[<prev] [next>] [<thread-prev] [thread-next>] [day] [month] [year] [list]
Message-ID: <2b9ad52c-34fa-1c54-0374-01d443530f63@cn.fujitsu.com>
Date: Tue, 7 Mar 2017 15:49:52 +0800
From: Qu Wenruo <quwenruo@...fujitsu.com>
To: "Reshetova, Elena" <elena.reshetova@...el.com>,
"linux-kernel@...r.kernel.org" <linux-kernel@...r.kernel.org>
CC: "linux-fsdevel@...r.kernel.org" <linux-fsdevel@...r.kernel.org>,
"linux-btrfs@...r.kernel.org" <linux-btrfs@...r.kernel.org>,
"peterz@...radead.org" <peterz@...radead.org>,
"gregkh@...uxfoundation.org" <gregkh@...uxfoundation.org>,
"jbacik@...com" <jbacik@...com>, "clm@...com" <clm@...com>,
"dsterba@...e.com" <dsterba@...e.com>
Subject: Re: [PATCH 00/17] fs, btrfs refcount conversions
At 03/07/2017 03:41 PM, Reshetova, Elena wrote:
>> At 03/06/2017 05:43 PM, Reshetova, Elena wrote:
>>>
>>>> At 03/03/2017 04:55 PM, Elena Reshetova wrote:
>>>>> Now when new refcount_t type and API are finally merged
>>>>> (see include/linux/refcount.h), the following
>>>>> patches convert various refcounters in the btrfs filesystem from atomic_t
>>>>> to refcount_t. By doing this we prevent intentional or accidental
>>>>> underflows or overflows that can led to use-after-free vulnerabilities.
>>>>>
>>>>> The below patches are fully independent and can be cherry-picked separately.

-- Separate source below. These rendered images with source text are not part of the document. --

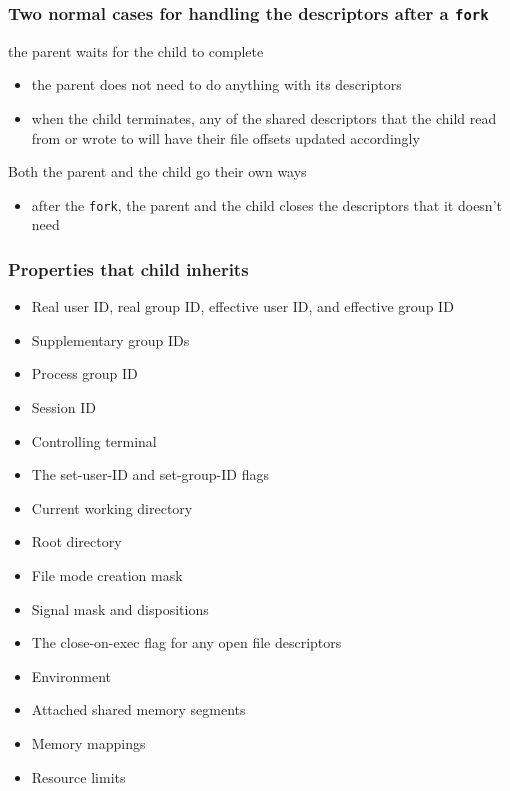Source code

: \documentclass[newPxFont,sthlmFooter,nooffset]{beamer}
\begin{document}
\begin{frame}[t]
  \frametitle{Two normal cases for handling the descriptors after a
    \texttt{fork}}

the parent waits for the child to complete
\begin{itemize}
\item the parent does not need to do anything with its descriptors
\item when the child terminates, any of the shared descriptors that the child read from or wrote to will have their file offsets updated accordingly
\end{itemize}

Both the parent and the child go their own ways
\begin{itemize}
\item after the \texttt{fork}, the parent and the child closes the descriptors that it doesn't need
\end{itemize}
\end{frame}


\begin{frame}
  \frametitle{Properties that child inherits}
  \begin{itemize}
  \item  Real user ID, real group ID, effective user ID, and effective group ID
  \item  Supplementary group IDs
  \item  Process group ID
  \item  Session ID
  \item  Controlling terminal
  \item  The set-user-ID and set-group-ID flags
  \item  Current working directory
  \item  Root directory
  \item  File mode creation mask
  \item  Signal mask and dispositions
  \item  The close-on-exec flag for any open file descriptors
  \item  Environment
  \item  Attached shared memory segments
  \item  Memory mappings
  \item  Resource limits
  \end{itemize}
\end{frame}
\end{document}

>>>>> Since we convert all kernel subsystems in the same fashion, resulting
>>>>> in about 300 patches, we have to group them for sending at least in some
>>>>> fashion to be manageable. Please excuse the long cc list.
>>>>>
>>>>> These patches have been tested with xfstests by running btrfs-related tests.
>>>>> btrfs debug was enabled, warns on refcount errors, too. No output related to
>>>>> refcount errors produced. However, the following errors were during the run:
>>>>> * tests btrfs/078, btrfs/114, btrfs/115, no errors anywhere in dmesg, but
>>>>> process hangs. They all seem to be around qgroup, sometimes error visible
>>>>> such as qgroup scan failed -4 before it blocks, but not always.
>>>>
>>>> How reproducible of the hang?
>>>
>>> Always in my environment, but I would not much go into investigating why it
>> happens, if it works for you.
>>> My test environment is far from ideal: I am testing in VM with rather old
>> userspace and couple of additional changes in,
>>> so there are many things that can potentially go wrong. Anyway the strace for
>> 078 is in the attachment.
>>
>> Thanks for the strace.
>>
>> However no "-f" is passed to strace, so it doesn't contain much useful info.
>>
>>>
>>> If the patches pass all tests on your side, could you please take them in and
>> propagate further?
>>> I will continue with other kernel subsystems.
>>
>> The patchset itself looks like a common cleanup, while I did encounter
>> several cases (almost all scrub tests) causing kernel warning due to
>> underflow.
>
> Oh, could you please send me the warning outputs? I can hopefully analyze and fix them.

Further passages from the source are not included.